Article 6 envisages foresters reaping benefits of reducing carbon emmissions. | Madalitso Wills Kateta

“I didn’t fully understand the concept. I was protecting the forest because it was the right thing to do, not because I knew I could benefit from carbon credits,” says Msona, who also participates in protecting a community woodlot comprising over 5 500 trees.

His experience highlights the challenges faced by many smallholder farmers and communities in Least Developed Countries (LDCs) who struggle to access funds and profit from the global carbon markets for their efforts to reduce greenhouse emissions that fuel climate change.

Last year, negotiators at CoP29, the United Nations climate change conference held in Azerbaijan, resolved to addresses some of the LCDs concerns about carbon marketing.

The agreement creates standards for carbon credits under Article 6.4 of the Paris Agreement, which provides trusted and transparent carbon markets for countries as they collaborate to reach their climate goals

“This will be a game-changing tool to direct resources to the developing world. Following years of stalemate, the breakthroughs in Baku have now begun. But there is much more to deliver,” said Mukhtar Babayev, COP29 president after the agreement was made.

He added that current policies put the world on track for catastrophic warming of three degrees Celsius, according to the latest UN Environment Programme’s Emissions Gap Report.

“We are on a road to ruin,” he told delegates. “Whether you see them or not, people are suffering in the shadows. They are dying in the dark. And they need more than compassion, more than prayers and paperwork. They are crying out for leadership and action. COP29 is the unmissable moment that can chart a new path forward for everyone.”
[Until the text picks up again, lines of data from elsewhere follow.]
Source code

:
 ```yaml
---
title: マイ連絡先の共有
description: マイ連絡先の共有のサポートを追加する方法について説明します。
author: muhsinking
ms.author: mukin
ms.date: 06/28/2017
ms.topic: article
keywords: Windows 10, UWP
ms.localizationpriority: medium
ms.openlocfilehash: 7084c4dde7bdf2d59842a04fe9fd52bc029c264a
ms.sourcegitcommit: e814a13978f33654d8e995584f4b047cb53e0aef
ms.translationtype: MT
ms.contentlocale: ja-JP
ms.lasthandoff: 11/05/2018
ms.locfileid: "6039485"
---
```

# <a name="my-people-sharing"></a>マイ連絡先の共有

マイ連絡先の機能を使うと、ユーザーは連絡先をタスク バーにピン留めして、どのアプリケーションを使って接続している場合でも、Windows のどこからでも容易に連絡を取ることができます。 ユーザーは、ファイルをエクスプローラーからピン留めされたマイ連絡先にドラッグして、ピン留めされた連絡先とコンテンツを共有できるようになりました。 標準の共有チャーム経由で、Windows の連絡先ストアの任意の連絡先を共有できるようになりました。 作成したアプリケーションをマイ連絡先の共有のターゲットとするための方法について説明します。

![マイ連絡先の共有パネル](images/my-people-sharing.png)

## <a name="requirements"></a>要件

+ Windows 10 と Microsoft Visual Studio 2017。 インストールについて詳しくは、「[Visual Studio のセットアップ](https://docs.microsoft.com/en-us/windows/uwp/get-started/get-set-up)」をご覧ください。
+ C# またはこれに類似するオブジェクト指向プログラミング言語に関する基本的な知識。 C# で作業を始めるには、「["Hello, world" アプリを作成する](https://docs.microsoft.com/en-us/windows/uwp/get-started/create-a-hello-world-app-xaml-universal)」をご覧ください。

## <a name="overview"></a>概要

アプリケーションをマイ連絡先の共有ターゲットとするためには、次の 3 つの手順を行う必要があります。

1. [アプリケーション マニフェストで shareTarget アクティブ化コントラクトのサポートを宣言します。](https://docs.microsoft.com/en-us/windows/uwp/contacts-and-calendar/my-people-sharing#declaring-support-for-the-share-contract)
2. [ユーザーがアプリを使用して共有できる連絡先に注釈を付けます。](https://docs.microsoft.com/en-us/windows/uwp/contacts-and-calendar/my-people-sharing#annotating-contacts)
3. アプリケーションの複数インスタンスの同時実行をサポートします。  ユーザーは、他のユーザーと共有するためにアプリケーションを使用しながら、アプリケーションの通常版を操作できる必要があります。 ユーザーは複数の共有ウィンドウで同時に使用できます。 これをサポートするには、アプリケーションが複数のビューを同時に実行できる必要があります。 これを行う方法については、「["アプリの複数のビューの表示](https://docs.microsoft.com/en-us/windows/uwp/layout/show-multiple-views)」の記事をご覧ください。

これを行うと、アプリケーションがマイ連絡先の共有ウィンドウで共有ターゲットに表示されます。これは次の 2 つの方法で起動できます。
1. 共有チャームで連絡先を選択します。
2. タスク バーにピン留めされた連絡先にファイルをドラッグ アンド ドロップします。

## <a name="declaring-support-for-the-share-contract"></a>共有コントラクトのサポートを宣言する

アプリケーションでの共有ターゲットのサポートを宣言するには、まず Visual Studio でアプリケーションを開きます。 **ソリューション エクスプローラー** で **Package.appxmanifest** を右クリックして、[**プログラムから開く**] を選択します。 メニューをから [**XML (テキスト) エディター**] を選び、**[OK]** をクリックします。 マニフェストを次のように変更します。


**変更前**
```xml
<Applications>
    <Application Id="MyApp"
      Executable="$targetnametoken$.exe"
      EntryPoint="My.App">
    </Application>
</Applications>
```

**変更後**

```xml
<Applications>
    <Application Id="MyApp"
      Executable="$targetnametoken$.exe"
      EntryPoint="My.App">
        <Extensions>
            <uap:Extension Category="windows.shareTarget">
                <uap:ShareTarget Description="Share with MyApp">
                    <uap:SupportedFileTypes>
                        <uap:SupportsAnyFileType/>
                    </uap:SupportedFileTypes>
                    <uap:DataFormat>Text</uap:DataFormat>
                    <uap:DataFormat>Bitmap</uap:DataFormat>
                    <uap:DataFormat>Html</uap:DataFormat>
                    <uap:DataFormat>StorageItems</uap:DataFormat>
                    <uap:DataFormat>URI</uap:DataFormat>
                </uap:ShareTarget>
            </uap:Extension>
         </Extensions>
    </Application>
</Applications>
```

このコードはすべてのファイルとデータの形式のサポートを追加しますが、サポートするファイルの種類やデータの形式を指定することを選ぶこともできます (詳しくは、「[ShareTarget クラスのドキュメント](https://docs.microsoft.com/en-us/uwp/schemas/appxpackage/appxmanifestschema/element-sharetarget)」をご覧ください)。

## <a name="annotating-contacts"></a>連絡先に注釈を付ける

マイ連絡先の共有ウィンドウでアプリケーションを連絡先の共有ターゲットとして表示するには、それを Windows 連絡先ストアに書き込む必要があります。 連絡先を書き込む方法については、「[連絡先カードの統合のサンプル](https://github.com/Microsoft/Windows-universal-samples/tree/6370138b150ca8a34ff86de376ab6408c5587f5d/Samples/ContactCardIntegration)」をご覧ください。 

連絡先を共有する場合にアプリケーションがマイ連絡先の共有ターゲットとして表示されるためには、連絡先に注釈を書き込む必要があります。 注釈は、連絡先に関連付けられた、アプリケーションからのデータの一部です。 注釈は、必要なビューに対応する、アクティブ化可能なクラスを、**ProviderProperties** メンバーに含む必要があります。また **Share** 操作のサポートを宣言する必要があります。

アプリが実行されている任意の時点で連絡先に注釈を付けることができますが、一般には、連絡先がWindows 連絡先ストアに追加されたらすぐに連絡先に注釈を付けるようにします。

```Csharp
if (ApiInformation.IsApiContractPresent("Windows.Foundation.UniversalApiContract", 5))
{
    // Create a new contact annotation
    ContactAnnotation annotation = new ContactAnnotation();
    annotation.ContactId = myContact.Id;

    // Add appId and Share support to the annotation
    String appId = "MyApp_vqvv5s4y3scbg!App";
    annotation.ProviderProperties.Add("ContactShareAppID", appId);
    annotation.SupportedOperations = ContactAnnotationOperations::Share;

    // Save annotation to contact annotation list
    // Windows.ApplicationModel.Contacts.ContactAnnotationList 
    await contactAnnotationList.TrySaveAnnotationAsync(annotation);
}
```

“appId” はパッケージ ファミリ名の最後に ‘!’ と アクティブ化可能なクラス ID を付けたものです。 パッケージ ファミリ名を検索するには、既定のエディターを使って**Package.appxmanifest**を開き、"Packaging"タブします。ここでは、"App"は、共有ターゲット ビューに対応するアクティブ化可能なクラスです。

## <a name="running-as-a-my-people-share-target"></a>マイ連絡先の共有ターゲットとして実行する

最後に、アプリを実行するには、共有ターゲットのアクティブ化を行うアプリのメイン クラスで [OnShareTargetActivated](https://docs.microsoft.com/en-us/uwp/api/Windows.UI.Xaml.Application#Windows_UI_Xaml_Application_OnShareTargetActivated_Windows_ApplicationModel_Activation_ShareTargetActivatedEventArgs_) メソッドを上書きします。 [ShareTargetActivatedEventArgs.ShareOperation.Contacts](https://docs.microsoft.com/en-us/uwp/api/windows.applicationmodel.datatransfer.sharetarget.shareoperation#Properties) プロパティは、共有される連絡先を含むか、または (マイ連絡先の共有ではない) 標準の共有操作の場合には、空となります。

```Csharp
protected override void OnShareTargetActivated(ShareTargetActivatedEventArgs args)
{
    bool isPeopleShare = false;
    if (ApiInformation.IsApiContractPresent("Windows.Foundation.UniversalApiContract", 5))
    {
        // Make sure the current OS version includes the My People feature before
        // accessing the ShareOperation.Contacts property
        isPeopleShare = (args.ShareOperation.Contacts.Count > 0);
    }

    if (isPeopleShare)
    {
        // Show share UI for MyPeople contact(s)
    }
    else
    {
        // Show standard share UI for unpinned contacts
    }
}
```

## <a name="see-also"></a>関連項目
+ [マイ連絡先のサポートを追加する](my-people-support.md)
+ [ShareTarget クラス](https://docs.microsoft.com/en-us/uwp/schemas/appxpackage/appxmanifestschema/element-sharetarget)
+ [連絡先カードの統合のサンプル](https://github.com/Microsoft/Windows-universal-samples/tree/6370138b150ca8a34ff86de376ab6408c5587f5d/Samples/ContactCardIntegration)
Despite international efforts to reduce greenhouse gas emissions through market-based approaches like carbon trading, LDCs have found it difficult to negotiate fair carbon prices and benefit from trading systems.

The developing countries that produce the least global emissions bear the brunt of climate change fuelled by greenhouse gasses from wealthy nations.

Yet they remain on the periphery of global carbon marketing, which aim to create economic incentives for countries and companies to reduce their emissions.

This includes mechanisms like carbon credits, where emissions reductions in one location are “traded” or sold to offset emissions elsewhere. However, these mechanisms are often complex and difficult to navigate, especially for LDCs with limited capacity to meet the stringent requirements for participation.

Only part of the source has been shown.